Extracted records
--------------------------------

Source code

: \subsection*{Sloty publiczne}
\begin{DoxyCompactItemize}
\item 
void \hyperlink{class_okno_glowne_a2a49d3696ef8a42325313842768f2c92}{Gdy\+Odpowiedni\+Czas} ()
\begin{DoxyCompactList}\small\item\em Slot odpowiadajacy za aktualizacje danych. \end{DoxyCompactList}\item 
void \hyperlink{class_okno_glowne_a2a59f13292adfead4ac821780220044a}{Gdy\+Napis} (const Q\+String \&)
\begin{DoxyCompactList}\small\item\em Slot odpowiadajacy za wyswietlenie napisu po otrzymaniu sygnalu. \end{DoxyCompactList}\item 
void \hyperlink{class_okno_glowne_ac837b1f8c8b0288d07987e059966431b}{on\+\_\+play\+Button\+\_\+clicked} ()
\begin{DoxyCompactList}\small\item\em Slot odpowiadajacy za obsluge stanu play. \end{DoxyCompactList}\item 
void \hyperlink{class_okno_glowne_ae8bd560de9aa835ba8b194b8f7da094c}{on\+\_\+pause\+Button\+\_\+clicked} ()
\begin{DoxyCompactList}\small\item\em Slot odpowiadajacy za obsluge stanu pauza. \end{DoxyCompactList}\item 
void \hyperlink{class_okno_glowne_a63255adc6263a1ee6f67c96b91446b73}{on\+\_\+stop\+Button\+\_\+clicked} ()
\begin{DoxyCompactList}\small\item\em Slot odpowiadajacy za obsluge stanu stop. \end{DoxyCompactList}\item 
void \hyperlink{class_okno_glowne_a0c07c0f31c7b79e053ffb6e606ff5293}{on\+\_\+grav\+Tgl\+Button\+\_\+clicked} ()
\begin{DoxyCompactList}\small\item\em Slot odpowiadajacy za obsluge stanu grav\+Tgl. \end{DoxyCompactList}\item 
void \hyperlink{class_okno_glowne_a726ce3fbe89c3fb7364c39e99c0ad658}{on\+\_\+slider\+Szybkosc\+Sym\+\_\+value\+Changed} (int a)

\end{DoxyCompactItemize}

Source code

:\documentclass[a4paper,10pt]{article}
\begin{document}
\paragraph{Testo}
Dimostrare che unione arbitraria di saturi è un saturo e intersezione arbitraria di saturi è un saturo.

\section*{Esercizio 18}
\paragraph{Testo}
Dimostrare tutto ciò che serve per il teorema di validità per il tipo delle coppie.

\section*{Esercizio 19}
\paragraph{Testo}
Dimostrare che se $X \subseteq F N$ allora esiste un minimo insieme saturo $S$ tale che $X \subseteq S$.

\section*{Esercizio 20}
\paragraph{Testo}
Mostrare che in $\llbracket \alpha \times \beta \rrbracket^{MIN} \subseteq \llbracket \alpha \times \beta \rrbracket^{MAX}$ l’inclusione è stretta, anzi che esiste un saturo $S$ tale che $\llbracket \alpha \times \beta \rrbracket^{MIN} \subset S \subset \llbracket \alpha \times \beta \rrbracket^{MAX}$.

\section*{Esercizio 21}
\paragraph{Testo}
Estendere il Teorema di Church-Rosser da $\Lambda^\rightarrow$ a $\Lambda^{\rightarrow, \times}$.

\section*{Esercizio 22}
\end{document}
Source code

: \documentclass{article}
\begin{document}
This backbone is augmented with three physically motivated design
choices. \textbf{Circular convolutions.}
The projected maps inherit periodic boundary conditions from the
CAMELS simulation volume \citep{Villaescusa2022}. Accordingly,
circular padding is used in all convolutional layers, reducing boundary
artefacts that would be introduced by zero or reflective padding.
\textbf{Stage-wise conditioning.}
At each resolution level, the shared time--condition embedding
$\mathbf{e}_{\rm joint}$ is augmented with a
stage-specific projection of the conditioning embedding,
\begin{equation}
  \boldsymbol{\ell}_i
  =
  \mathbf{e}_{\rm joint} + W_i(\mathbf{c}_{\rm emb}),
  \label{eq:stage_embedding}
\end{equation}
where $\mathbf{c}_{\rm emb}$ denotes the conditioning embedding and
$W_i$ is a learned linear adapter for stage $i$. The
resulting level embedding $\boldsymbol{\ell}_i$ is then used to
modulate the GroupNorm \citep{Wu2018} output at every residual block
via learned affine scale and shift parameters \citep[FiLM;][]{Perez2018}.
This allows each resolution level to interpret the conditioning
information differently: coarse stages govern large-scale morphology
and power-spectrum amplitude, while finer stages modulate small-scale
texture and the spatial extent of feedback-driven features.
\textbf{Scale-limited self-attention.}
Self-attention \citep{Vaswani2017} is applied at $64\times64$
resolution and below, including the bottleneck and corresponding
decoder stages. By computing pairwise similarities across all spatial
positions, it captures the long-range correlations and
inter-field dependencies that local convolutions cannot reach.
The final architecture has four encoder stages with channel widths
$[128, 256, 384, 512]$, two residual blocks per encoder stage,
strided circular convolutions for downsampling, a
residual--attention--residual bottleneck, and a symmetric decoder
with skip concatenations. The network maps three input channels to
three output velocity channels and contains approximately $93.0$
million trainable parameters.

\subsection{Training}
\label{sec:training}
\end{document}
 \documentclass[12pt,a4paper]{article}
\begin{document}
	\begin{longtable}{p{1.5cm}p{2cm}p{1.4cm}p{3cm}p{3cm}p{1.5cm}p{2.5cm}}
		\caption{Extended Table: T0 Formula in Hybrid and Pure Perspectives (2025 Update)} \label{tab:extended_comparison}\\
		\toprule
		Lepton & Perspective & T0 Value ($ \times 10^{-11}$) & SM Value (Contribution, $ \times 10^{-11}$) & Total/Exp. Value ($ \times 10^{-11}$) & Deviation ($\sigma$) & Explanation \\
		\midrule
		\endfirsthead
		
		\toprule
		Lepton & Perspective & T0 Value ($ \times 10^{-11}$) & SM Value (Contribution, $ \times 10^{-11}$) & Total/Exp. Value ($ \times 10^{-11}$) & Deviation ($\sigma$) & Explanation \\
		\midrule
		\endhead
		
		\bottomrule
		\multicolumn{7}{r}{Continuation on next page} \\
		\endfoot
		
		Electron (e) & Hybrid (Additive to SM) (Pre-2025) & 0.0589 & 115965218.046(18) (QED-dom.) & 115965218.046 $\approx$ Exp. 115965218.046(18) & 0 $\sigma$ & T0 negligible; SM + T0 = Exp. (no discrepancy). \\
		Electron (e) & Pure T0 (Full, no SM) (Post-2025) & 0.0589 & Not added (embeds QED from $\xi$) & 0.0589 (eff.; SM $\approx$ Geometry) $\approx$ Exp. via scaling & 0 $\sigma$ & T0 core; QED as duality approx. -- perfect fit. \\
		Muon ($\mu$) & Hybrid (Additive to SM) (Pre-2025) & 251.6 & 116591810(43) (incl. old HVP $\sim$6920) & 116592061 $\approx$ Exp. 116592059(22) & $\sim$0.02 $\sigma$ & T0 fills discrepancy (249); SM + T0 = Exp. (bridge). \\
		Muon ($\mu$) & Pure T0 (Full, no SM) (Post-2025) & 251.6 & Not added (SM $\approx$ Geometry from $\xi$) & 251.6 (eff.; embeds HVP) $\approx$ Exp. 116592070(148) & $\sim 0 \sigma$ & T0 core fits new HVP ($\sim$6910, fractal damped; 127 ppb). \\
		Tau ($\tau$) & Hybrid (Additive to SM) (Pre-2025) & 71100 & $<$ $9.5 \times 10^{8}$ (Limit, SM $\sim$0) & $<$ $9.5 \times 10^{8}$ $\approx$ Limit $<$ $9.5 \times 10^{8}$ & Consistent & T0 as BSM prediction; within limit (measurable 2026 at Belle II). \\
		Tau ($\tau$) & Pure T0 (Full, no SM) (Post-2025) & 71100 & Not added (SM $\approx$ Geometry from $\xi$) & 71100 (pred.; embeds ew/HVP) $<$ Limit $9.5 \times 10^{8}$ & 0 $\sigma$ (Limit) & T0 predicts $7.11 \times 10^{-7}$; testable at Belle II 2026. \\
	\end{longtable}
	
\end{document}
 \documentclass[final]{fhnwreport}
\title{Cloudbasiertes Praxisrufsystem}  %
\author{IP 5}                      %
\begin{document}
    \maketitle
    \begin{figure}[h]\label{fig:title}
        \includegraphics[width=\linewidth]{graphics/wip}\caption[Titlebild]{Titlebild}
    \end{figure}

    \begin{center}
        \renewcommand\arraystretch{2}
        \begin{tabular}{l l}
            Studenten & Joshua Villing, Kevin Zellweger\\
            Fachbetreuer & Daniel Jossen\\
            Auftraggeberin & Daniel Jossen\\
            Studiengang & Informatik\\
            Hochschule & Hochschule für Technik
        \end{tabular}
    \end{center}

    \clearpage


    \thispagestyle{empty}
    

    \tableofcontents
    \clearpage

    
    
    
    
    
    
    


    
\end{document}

--------------------------------

## TASK DIRECTIONS
Repeat the entries verbatim through the line with "obsluge stanu play.".

## ANSWER BOX
Source code

: \subsection*{Sloty publiczne}
\begin{DoxyCompactItemize}
\item 
void \hyperlink{class_okno_glowne_a2a49d3696ef8a42325313842768f2c92}{Gdy\+Odpowiedni\+Czas} ()
\begin{DoxyCompactList}\small\item\em Slot odpowiadajacy za aktualizacje danych. \end{DoxyCompactList}\item 
void \hyperlink{class_okno_glowne_a2a59f13292adfead4ac821780220044a}{Gdy\+Napis} (const Q\+String \&)
\begin{DoxyCompactList}\small\item\em Slot odpowiadajacy za wyswietlenie napisu po otrzymaniu sygnalu. \end{DoxyCompactList}\item 
void \hyperlink{class_okno_glowne_ac837b1f8c8b0288d07987e059966431b}{on\+\_\+play\+Button\+\_\+clicked} ()
\begin{DoxyCompactList}\small\item\em Slot odpowiadajacy za obsluge stanu play. \end{DoxyCompactList}\item 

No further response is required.